━━━━━ Data for the task ━━━━━

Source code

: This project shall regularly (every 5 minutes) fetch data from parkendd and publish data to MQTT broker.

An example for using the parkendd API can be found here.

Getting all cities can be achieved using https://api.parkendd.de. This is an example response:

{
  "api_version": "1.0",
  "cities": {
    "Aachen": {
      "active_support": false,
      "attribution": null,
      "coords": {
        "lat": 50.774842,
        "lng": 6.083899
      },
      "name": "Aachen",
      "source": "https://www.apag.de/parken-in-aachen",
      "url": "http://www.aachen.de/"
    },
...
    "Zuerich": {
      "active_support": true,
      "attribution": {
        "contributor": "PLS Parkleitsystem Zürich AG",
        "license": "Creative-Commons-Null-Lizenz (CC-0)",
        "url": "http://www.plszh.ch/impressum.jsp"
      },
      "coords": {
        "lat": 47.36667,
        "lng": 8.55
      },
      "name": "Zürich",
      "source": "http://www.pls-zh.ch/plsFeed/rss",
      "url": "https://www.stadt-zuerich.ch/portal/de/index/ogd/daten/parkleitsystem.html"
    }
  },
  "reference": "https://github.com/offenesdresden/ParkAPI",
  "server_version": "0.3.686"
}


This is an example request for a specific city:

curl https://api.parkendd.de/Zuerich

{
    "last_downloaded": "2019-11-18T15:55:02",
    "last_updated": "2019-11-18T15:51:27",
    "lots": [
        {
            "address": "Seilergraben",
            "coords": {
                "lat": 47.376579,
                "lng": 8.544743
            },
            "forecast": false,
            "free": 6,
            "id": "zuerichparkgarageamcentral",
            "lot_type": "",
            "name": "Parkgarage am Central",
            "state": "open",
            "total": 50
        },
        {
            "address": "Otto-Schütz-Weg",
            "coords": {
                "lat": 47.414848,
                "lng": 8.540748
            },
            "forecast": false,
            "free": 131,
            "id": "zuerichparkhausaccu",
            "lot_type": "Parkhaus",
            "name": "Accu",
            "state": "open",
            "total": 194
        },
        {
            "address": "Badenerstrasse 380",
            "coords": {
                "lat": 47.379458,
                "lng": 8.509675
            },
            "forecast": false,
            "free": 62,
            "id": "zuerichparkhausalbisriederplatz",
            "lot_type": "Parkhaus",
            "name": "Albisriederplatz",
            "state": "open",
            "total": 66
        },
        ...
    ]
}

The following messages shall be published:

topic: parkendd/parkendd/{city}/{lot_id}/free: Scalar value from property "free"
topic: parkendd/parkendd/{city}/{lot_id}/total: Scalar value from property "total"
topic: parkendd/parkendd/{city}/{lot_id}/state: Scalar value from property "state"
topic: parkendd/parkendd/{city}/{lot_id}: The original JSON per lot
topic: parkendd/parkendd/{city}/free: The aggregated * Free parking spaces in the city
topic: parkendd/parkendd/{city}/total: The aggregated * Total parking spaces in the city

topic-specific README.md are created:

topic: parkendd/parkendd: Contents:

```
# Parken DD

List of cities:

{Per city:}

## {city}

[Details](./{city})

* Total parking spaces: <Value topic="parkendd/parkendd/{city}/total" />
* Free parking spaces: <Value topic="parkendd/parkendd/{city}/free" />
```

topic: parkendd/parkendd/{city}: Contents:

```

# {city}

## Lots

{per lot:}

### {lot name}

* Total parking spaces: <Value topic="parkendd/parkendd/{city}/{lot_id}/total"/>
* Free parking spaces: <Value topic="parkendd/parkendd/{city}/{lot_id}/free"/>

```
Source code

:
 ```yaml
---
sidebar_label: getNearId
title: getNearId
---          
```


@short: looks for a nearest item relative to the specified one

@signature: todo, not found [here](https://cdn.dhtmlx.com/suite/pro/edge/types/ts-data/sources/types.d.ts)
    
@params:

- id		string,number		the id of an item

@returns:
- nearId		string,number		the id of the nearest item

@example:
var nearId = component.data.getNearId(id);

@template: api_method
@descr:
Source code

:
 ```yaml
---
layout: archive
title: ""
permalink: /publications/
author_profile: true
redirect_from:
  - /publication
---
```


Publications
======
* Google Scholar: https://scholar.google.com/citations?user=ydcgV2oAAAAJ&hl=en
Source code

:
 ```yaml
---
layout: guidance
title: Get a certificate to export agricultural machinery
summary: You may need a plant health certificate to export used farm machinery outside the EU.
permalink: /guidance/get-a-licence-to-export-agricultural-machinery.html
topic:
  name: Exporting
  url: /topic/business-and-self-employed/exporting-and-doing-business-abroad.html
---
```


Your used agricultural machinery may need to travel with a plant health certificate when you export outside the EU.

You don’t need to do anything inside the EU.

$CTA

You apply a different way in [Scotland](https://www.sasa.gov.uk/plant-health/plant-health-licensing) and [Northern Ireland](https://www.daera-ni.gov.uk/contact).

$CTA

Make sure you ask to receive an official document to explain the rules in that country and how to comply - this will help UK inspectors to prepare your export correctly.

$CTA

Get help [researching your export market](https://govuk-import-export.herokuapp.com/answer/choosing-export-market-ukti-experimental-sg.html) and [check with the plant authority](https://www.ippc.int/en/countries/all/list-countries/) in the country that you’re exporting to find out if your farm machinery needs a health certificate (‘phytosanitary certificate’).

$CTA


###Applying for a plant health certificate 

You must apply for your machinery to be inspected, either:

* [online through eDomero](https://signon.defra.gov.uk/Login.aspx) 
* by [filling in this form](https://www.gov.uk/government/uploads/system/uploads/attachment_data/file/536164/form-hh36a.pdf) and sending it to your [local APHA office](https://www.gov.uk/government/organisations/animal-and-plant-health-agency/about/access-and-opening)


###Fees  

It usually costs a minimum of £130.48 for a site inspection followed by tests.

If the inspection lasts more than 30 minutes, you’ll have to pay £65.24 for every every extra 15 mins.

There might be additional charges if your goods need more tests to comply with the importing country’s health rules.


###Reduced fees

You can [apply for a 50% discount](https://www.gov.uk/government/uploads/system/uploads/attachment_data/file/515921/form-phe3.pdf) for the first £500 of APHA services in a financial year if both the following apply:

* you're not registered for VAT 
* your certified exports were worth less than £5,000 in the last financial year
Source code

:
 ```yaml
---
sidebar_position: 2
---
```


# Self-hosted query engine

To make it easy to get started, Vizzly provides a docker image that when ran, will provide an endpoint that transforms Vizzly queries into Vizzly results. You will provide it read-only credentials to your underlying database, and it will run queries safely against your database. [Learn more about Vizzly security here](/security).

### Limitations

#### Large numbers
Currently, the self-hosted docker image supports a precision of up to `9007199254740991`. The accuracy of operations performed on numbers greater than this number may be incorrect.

━━━━━

Aim of the task
Where a line in the material contains "country", copy that line.

Expected answer
Make sure you ask to receive an official document to explain the rules in that country and how to comply - this will help UK inspectors to prepare your export correctly.
Get help [researching your export market](https://govuk-import-export.herokuapp.com/answer/choosing-export-market-ukti-experimental-sg.html) and [check with the plant authority](https://www.ippc.int/en/countries/all/list-countries/) in the country that you’re exporting to find out if your farm machinery needs a health certificate (‘phytosanitary certificate’).
There might be additional charges if your goods need more tests to comply with the importing country’s health rules.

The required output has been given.